CAREER: Data Preparation for Trusted and Fair Data Science

Sponsor: National Science Foundation

This material is based upon work supported by the National Science Foundation under Grant No: IIS-2237149

Principal Investigator: Romila Pradhan

Project Summary: Machine learning systems are increasingly being used in a variety of data science applications that involve automated decision-making. While learning-enabled systems have the potential to eliminate some undesirable aspects of human decision-making, they are known to reinforce systemic biases and discrimination reflected in their training data. This project will develop novel technologies to realize the potential of robust, fair, and explainable data-driven decision-making systems. Toward this goal, the project centers on data preparation and debugging techniques to ensure that the underlying training data and data handling processes are devoid of unexpected errors. Comprehensive and efficient solutions that demonstrate the importance of data quality as a tool for understanding and debugging undesired behavior of data science applications will be developed.

Project Publications:

  • Explaining Fairness Violations using Machine Unlearning
    Tanmay Surve, and Romila Pradhan.

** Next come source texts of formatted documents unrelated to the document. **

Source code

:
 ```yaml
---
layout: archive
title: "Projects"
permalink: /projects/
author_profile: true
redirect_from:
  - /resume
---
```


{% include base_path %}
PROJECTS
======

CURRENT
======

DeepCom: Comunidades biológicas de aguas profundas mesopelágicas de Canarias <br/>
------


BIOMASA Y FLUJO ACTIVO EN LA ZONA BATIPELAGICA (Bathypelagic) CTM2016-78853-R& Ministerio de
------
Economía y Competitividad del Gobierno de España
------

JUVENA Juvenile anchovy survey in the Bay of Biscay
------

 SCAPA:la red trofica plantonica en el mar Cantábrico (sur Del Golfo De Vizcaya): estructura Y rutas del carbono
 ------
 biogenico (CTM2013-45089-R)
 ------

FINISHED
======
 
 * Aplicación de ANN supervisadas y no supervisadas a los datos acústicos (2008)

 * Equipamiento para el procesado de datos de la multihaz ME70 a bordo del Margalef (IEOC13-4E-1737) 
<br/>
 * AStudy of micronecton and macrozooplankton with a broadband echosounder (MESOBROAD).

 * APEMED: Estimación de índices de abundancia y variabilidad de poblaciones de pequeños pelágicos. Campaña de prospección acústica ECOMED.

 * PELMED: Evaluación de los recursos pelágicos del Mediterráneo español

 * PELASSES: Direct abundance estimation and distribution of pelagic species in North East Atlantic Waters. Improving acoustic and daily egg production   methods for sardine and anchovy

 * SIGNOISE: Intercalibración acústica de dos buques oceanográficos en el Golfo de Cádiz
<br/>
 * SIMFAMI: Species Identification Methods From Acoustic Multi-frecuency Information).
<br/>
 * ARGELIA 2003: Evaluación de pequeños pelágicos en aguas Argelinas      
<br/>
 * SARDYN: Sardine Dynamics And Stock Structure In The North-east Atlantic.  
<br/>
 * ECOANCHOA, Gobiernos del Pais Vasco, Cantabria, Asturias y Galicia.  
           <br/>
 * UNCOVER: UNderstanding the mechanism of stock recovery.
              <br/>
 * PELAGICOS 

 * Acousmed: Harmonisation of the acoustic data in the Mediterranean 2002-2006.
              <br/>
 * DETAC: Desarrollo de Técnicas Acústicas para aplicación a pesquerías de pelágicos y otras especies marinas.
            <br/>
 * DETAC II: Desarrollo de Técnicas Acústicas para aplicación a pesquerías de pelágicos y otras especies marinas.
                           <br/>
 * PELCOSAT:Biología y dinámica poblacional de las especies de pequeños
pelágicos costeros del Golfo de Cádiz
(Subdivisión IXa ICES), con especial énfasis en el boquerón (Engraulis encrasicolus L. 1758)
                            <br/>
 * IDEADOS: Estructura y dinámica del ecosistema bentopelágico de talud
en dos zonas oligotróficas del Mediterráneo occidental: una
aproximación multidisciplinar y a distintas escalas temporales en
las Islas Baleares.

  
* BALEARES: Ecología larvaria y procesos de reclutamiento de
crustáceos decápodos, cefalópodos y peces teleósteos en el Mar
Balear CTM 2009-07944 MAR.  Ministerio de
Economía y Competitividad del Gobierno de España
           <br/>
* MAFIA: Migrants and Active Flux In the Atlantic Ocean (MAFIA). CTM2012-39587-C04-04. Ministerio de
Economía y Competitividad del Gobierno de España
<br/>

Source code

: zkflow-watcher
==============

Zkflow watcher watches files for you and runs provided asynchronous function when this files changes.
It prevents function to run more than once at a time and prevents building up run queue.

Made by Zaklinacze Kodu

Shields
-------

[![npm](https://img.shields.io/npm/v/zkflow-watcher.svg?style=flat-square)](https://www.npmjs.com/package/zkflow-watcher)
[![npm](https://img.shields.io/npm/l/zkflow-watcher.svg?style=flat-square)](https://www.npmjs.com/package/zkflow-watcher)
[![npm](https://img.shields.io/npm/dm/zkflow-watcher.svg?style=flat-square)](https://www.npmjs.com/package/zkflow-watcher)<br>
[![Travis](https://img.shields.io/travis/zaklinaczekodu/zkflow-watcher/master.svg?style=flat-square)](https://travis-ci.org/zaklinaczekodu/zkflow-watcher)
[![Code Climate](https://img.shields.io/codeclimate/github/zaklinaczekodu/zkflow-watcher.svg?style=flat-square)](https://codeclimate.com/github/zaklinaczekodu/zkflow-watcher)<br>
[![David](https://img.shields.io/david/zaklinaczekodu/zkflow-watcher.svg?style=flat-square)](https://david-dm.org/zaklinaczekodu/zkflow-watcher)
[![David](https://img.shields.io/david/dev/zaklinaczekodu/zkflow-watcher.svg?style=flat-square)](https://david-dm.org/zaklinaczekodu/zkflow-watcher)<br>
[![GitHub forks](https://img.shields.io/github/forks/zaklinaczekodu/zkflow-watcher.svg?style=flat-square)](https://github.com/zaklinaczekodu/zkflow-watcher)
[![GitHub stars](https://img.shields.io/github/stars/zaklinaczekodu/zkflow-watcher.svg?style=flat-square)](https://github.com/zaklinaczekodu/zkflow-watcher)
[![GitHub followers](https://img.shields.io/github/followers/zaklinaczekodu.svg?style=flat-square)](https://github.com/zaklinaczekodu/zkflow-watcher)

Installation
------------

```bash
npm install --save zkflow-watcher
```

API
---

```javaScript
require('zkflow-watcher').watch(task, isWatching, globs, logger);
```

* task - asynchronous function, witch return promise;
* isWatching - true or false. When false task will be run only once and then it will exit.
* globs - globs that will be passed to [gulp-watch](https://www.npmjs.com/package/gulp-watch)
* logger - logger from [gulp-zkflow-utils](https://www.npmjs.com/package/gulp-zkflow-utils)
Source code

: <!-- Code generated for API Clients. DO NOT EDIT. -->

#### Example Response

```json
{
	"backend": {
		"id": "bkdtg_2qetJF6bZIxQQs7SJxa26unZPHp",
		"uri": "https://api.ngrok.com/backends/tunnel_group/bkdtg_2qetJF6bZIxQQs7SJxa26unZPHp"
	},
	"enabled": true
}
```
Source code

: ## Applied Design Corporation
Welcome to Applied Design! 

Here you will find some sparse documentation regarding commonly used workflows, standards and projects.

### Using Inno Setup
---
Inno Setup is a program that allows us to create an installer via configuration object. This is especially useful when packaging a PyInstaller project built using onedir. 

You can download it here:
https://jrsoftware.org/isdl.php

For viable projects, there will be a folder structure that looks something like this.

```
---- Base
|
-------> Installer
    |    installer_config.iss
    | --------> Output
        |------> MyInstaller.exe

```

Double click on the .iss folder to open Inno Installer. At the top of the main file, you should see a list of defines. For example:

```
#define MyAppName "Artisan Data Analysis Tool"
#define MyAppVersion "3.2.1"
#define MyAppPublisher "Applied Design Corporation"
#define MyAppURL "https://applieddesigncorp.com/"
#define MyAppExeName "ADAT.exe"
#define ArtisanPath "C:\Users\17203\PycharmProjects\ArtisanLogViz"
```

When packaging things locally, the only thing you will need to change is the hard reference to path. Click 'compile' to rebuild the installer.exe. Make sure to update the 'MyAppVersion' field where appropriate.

In Proceedings of the 28th International Conference on Extending Database Technology (EDBT), Barcelona, Spain, 2025.
  • Valuation-based Data Acquisition for Machine Learning Fairness
    Ekta, and Romila Pradhan. In Proceedings of the 13th International Workshop on Quality in Databases (QDB) at the 50th VLDB Conference, China, 2024.

Disclaimer: Any opinions, findings, and conclusions or recomendations expressed in this material are those of the author(s) and do not necessarily reflect the views of the National Science Foundation (NSF).